- [Exercise] Down to the last line, restate the listing below exactly.

----

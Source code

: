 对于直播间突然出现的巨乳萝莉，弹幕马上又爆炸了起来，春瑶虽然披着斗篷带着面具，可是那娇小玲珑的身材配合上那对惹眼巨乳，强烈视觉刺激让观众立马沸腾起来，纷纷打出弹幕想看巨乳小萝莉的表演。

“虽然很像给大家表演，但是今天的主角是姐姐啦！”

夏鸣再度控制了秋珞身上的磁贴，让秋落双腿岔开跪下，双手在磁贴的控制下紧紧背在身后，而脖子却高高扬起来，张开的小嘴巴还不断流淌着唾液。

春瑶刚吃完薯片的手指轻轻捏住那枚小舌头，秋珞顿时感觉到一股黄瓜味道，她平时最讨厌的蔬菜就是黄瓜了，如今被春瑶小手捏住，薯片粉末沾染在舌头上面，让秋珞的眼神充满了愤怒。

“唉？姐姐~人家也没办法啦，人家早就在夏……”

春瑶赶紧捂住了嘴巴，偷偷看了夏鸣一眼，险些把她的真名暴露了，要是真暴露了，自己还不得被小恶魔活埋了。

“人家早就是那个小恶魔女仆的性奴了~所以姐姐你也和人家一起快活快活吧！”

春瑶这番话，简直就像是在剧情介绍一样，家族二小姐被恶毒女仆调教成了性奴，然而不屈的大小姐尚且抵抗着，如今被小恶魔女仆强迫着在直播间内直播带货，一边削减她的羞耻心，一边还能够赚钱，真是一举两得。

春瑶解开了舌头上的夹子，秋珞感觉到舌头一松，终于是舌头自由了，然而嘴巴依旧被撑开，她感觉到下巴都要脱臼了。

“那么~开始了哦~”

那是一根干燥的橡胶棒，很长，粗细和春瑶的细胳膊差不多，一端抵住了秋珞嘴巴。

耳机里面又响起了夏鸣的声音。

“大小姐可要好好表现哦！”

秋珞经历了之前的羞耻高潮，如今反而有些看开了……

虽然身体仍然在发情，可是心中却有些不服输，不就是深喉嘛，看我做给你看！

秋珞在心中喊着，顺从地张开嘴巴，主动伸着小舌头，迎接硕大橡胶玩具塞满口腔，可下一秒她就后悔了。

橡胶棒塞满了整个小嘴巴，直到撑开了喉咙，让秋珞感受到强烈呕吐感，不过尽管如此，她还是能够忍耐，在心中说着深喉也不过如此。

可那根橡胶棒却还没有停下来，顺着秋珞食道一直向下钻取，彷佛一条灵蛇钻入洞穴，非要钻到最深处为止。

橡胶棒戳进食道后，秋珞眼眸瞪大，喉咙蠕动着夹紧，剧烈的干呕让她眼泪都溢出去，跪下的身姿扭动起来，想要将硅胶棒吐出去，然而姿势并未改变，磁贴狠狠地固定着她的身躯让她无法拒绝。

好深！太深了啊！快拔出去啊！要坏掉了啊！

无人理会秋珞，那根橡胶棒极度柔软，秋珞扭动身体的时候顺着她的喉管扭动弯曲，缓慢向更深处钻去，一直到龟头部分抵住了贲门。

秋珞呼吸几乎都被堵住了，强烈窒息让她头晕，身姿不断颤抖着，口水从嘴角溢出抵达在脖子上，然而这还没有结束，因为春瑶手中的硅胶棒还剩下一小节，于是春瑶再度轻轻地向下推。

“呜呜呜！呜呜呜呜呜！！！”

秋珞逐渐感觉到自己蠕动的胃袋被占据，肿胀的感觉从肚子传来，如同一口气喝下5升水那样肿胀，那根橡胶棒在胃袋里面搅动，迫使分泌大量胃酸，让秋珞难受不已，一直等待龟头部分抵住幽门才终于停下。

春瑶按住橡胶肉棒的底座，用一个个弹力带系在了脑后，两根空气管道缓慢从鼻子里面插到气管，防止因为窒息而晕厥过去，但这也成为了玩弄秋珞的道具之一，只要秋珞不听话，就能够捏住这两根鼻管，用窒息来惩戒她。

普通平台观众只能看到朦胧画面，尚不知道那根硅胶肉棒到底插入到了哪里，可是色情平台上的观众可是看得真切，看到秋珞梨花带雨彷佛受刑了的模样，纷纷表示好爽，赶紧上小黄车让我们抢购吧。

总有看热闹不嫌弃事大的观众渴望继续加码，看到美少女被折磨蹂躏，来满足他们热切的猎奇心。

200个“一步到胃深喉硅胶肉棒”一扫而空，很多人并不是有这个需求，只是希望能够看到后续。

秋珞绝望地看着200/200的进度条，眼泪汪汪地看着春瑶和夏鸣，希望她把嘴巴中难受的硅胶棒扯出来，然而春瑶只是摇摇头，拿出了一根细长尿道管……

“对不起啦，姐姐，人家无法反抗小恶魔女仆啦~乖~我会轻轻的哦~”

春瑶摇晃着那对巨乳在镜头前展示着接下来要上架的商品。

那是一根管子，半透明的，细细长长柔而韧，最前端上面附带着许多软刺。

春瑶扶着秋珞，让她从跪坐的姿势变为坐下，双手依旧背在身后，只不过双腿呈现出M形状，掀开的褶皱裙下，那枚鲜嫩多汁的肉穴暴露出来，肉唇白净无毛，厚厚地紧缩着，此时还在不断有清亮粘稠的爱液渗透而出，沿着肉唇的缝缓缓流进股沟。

----

- [Task solution]
Source code

: 对于直播间突然出现的巨乳萝莉，弹幕马上又爆炸了起来，春瑶虽然披着斗篷带着面具，可是那娇小玲珑的身材配合上那对惹眼巨乳，强烈视觉刺激让观众立马沸腾起来，纷纷打出弹幕想看巨乳小萝莉的表演。

“虽然很像给大家表演，但是今天的主角是姐姐啦！”

夏鸣再度控制了秋珞身上的磁贴，让秋落双腿岔开跪下，双手在磁贴的控制下紧紧背在身后，而脖子却高高扬起来，张开的小嘴巴还不断流淌着唾液。

春瑶刚吃完薯片的手指轻轻捏住那枚小舌头，秋珞顿时感觉到一股黄瓜味道，她平时最讨厌的蔬菜就是黄瓜了，如今被春瑶小手捏住，薯片粉末沾染在舌头上面，让秋珞的眼神充满了愤怒。

“唉？姐姐~人家也没办法啦，人家早就在夏……”

春瑶赶紧捂住了嘴巴，偷偷看了夏鸣一眼，险些把她的真名暴露了，要是真暴露了，自己还不得被小恶魔活埋了。

“人家早就是那个小恶魔女仆的性奴了~所以姐姐你也和人家一起快活快活吧！”

春瑶这番话，简直就像是在剧情介绍一样，家族二小姐被恶毒女仆调教成了性奴，然而不屈的大小姐尚且抵抗着，如今被小恶魔女仆强迫着在直播间内直播带货，一边削减她的羞耻心，一边还能够赚钱，真是一举两得。

春瑶解开了舌头上的夹子，秋珞感觉到舌头一松，终于是舌头自由了，然而嘴巴依旧被撑开，她感觉到下巴都要脱臼了。

“那么~开始了哦~”

那是一根干燥的橡胶棒，很长，粗细和春瑶的细胳膊差不多，一端抵住了秋珞嘴巴。

耳机里面又响起了夏鸣的声音。

“大小姐可要好好表现哦！”

秋珞经历了之前的羞耻高潮，如今反而有些看开了……

虽然身体仍然在发情，可是心中却有些不服输，不就是深喉嘛，看我做给你看！

秋珞在心中喊着，顺从地张开嘴巴，主动伸着小舌头，迎接硕大橡胶玩具塞满口腔，可下一秒她就后悔了。

橡胶棒塞满了整个小嘴巴，直到撑开了喉咙，让秋珞感受到强烈呕吐感，不过尽管如此，她还是能够忍耐，在心中说着深喉也不过如此。

可那根橡胶棒却还没有停下来，顺着秋珞食道一直向下钻取，彷佛一条灵蛇钻入洞穴，非要钻到最深处为止。

橡胶棒戳进食道后，秋珞眼眸瞪大，喉咙蠕动着夹紧，剧烈的干呕让她眼泪都溢出去，跪下的身姿扭动起来，想要将硅胶棒吐出去，然而姿势并未改变，磁贴狠狠地固定着她的身躯让她无法拒绝。

好深！太深了啊！快拔出去啊！要坏掉了啊！

无人理会秋珞，那根橡胶棒极度柔软，秋珞扭动身体的时候顺着她的喉管扭动弯曲，缓慢向更深处钻去，一直到龟头部分抵住了贲门。

秋珞呼吸几乎都被堵住了，强烈窒息让她头晕，身姿不断颤抖着，口水从嘴角溢出抵达在脖子上，然而这还没有结束，因为春瑶手中的硅胶棒还剩下一小节，于是春瑶再度轻轻地向下推。

“呜呜呜！呜呜呜呜呜！！！”

秋珞逐渐感觉到自己蠕动的胃袋被占据，肿胀的感觉从肚子传来，如同一口气喝下5升水那样肿胀，那根橡胶棒在胃袋里面搅动，迫使分泌大量胃酸，让秋珞难受不已，一直等待龟头部分抵住幽门才终于停下。

春瑶按住橡胶肉棒的底座，用一个个弹力带系在了脑后，两根空气管道缓慢从鼻子里面插到气管，防止因为窒息而晕厥过去，但这也成为了玩弄秋珞的道具之一，只要秋珞不听话，就能够捏住这两根鼻管，用窒息来惩戒她。

普通平台观众只能看到朦胧画面，尚不知道那根硅胶肉棒到底插入到了哪里，可是色情平台上的观众可是看得真切，看到秋珞梨花带雨彷佛受刑了的模样，纷纷表示好爽，赶紧上小黄车让我们抢购吧。

总有看热闹不嫌弃事大的观众渴望继续加码，看到美少女被折磨蹂躏，来满足他们热切的猎奇心。

200个“一步到胃深喉硅胶肉棒”一扫而空，很多人并不是有这个需求，只是希望能够看到后续。

秋珞绝望地看着200/200的进度条，眼泪汪汪地看着春瑶和夏鸣，希望她把嘴巴中难受的硅胶棒扯出来，然而春瑶只是摇摇头，拿出了一根细长尿道管……

“对不起啦，姐姐，人家无法反抗小恶魔女仆啦~乖~我会轻轻的哦~”

春瑶摇晃着那对巨乳在镜头前展示着接下来要上架的商品。

那是一根管子，半透明的，细细长长柔而韧，最前端上面附带着许多软刺。

春瑶扶着秋珞，让她从跪坐的姿势变为坐下，双手依旧背在身后，只不过双腿呈现出M形状，掀开的褶皱裙下，那枚鲜嫩多汁的肉穴暴露出来，肉唇白净无毛，厚厚地紧缩着，此时还在不断有清亮粘稠的爱液渗透而出，沿着肉唇的缝缓缓流进股沟。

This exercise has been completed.